Jumia Technologies AG (NYSE:JMIA) Q4 2023 Earnings Call Transcript February 15, 2024
Jumia Technologies AG isn’t one of the 30 most popular stocks among hedge funds at the end of the third quarter (see the details here).
Operator: Good morning, ladies and gentlemen. Thank you for standing by. Welcome to Jumia’s Results Conference Call for the Fourth Quarter and Full Year 2023. At this time, all participants are in a listen-only mode. After management’s prepared remarks, there will be a question-and-answer session. With us today are Francis Dufay, CEO of Jumia; and Antoine Maillet-Mezeray, Executive Vice President, Finance and Operations. We will start by covering the Safe Harbor. We would like to remind you that our discussions today will indicate forward-looking statements. Actual results may differ materially from those indicated in the forward-looking statements. Moreover, these forward-looking statements may speak only to our expectations as of today.
We undertake no obligation to publicly update or revise these statements. For a discussion of some of the risk factors that could cause actual results to differ from the forward-looking statements expressed today, please see the risk factors section of our annual report on Form 20-F as published on May 16, 2023, as well as our other submissions with the SEC. In addition, on this call, we will refer to certain financial measures not reported in accordance with the IFRS. You can find reconciliations of these non-IFRS financial measures to the corresponding IFRS financial measures in our earnings press release, which is available on our Investor Relations website. With that, I will hand over to Francis.
Francis Dufay: Thank you. Welcome everyone and thanks for joining us today. 2023 has been a transformative year for Jumia. Upheavals on the global stage have had a significant impact on African economies and its people. High inflation rates and currency depreciations have led to scarcity of supply and have adversely impacted the purchasing power of consumers. These have been very challenging times for tech and retail businesses across the whole continent. Against that unsettling backdrop, we embarked on a fundamental transformation of our company in order to rapidly improve our financials and establish a stronger foundation for e-commerce business. This transformation obviously came with a painful short-term impact as we discontinued activities with poor growth prospects, stopped expensive marketing practices and radically streamlined our organization.
These bold and early decisions have paid off in 2023, yet we still have some way to go. We closed 2023 in a much stronger position, looking at both financials and business fundamentals. Our adjusted EBITDA loss for the full year of ’23 decreased to $58.2 million versus $182.1 million in ’22 and steadily improving quarter-after-quarter. Our loss before tax from continuing operations for the full year of ’23 decreased to $98.6 million from $206.2 million in ’22. Most importantly, we saw a reduction in the pace of the decrease of our liquidity from $227.4 million in 2022 to $106.9 million in 2023, leaving us with a liquidity position of $120.6 million at the end of 2023. Although GMV for the full year of ’23 declined by 20% and orders by 22% year-over-year, we have undergone a deep transformation of the company.

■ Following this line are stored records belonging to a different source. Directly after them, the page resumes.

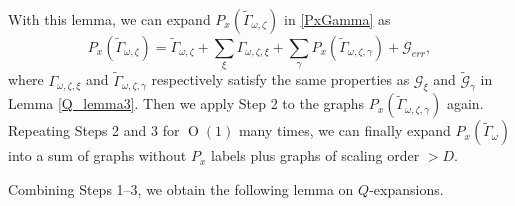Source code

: \documentclass{article}
\newcommand{\1}{\mathds{1}}
\numberwithin{equation}{section}
\renewcommand{\cal}{\mathcal}
\newcommand{\wt}{\widetilde}
\DeclareMathOperator{\OO}{O}
\theoremstyle{plain} %
\theoremstyle{remark}
\begin{document}
With this lemma, we can expand $P_x(\wt \Gamma_{\omega,\zeta}) $ in \eqref{PxGamma} as
$$P_x(\wt \Gamma_{\omega,\zeta}) =\wt \Gamma_{\omega,\zeta}+ \sum_\xi  \Gamma_{\omega,\zeta,\xi} + \sum_\gamma  P_x (\wt \Gamma_{\omega,\zeta,\gamma} ) +\cal G_{err},$$
where $\Gamma_{\omega,\zeta,\xi}$ and $\wt \Gamma_{\omega,\zeta,\gamma} $ respectively satisfy the same properties as 
$ \cal G_{\xi}$ and $\wt{\cal G}_{\gamma} $ in Lemma \ref{Q_lemma3}. Then we apply Step 2 to the graphs $P_x(\wt \Gamma_{\omega,\zeta,\gamma} )$ again. Repeating Steps 2 and 3 for $\OO(1)$ many times, we can finally expand $P_x (\wt \Gamma_{\omega})$ into a sum of graphs without $P_x$ labels plus graphs of scaling order $>D$. 

\medskip
 
Combining Steps 1--3, we obtain the following lemma on $Q$-expansions. 
\end{document}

We believe that this transformation will enable us to achieve growth again during 2024 with improved unit economics and lower cash utilization. We believe that we can meet these goals in 2024 thanks to the lessons we learned in 2023, particularly in the two following areas. First, we have seen that efficiency and better unit economics do not come at the expense of future growth. We believe that Jumia is now a much leaner, more agile and more focused company. We have reevaluated our portfolio and made tough decisions regarding business activities that did not bring the right value. Recently, we discontinued our food delivery operations as we concluded that the growth prospects did not justify the complexity it created. We believe our focus and resources would be better invested in our physical goods business where we see more opportunity for revenue growth and higher margins.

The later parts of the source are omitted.